Assignment:
From the records below, pull each line that has "rake".

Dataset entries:
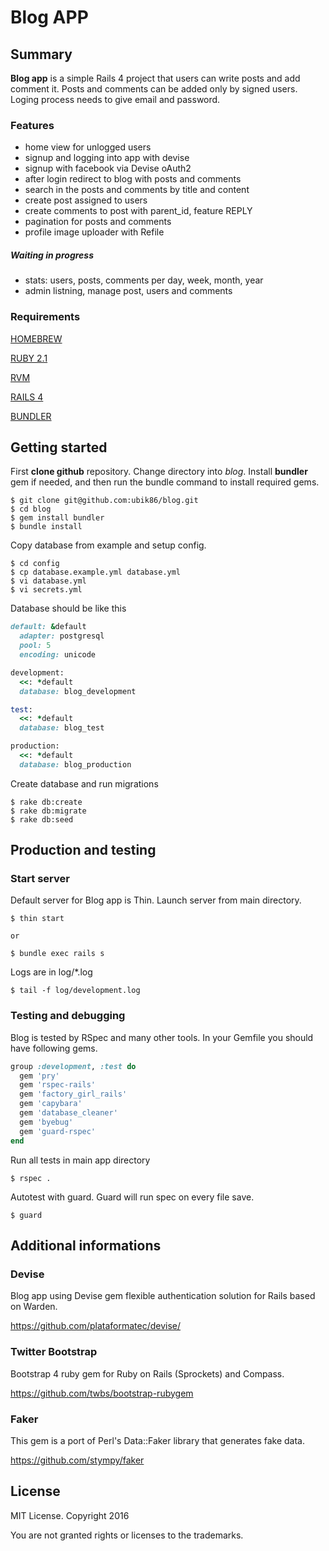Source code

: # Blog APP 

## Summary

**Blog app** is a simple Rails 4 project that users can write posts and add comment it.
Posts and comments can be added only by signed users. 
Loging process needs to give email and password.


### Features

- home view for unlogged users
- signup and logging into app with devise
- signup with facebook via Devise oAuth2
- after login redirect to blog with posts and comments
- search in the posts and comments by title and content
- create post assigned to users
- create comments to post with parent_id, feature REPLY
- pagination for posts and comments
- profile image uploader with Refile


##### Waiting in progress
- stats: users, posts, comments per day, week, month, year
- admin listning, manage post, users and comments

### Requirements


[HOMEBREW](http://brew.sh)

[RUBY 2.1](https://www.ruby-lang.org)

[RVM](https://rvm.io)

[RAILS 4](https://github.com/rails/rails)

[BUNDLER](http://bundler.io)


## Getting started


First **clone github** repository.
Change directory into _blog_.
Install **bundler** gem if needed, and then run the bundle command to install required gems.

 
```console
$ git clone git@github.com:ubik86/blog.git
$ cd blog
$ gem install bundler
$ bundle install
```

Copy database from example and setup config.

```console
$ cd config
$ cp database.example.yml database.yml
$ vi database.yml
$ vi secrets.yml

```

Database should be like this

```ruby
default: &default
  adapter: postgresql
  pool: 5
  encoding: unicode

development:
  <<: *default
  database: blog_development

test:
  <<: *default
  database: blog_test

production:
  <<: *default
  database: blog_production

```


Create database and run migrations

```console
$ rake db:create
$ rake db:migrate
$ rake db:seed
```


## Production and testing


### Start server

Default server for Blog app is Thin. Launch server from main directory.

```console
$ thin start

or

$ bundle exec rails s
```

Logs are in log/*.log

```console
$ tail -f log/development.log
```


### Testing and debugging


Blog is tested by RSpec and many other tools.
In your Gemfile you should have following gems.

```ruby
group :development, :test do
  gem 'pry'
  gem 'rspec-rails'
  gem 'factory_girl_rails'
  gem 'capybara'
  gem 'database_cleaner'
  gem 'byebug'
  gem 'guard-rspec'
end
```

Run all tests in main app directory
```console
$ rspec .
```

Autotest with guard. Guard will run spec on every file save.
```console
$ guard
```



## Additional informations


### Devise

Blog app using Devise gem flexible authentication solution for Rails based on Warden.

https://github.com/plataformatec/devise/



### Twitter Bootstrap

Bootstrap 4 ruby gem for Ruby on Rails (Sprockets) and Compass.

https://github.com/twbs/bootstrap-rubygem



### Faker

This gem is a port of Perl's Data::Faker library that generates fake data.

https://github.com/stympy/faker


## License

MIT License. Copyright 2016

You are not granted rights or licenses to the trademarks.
...
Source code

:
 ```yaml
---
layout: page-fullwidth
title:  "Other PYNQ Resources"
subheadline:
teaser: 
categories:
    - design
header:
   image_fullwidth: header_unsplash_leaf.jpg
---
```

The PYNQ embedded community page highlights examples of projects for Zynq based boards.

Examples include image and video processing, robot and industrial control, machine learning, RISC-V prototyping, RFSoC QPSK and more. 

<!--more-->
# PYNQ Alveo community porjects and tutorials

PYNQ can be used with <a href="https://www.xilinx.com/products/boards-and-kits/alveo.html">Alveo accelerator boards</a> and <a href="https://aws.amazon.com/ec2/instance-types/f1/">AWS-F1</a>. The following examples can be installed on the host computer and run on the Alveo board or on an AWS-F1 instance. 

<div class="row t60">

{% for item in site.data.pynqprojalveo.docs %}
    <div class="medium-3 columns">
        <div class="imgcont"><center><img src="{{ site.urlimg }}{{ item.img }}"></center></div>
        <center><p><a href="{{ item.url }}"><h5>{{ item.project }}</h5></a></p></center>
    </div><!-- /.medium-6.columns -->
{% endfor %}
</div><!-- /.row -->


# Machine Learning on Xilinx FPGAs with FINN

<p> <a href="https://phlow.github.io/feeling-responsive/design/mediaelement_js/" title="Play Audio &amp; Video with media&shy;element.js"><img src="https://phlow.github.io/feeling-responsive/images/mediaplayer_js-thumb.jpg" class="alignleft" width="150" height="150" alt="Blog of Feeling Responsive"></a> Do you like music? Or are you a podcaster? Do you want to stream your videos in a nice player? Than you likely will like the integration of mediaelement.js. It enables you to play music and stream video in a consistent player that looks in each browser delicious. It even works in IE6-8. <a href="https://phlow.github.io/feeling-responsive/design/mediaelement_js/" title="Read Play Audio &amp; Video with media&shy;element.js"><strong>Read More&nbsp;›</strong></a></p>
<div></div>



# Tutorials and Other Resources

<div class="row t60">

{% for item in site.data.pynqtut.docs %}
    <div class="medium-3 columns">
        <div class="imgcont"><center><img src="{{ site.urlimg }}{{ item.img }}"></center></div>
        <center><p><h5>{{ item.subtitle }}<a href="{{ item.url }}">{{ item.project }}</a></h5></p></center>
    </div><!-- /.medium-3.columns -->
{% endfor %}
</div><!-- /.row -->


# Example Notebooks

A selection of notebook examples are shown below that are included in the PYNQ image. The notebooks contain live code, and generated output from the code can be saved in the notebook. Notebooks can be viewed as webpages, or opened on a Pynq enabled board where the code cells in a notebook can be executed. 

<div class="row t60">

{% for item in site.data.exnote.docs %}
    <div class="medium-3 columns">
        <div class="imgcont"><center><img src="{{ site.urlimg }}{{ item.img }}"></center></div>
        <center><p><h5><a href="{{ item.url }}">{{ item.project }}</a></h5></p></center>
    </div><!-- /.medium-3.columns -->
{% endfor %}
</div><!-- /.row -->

Your response:
$ rake db:create
$ rake db:migrate
$ rake db:seed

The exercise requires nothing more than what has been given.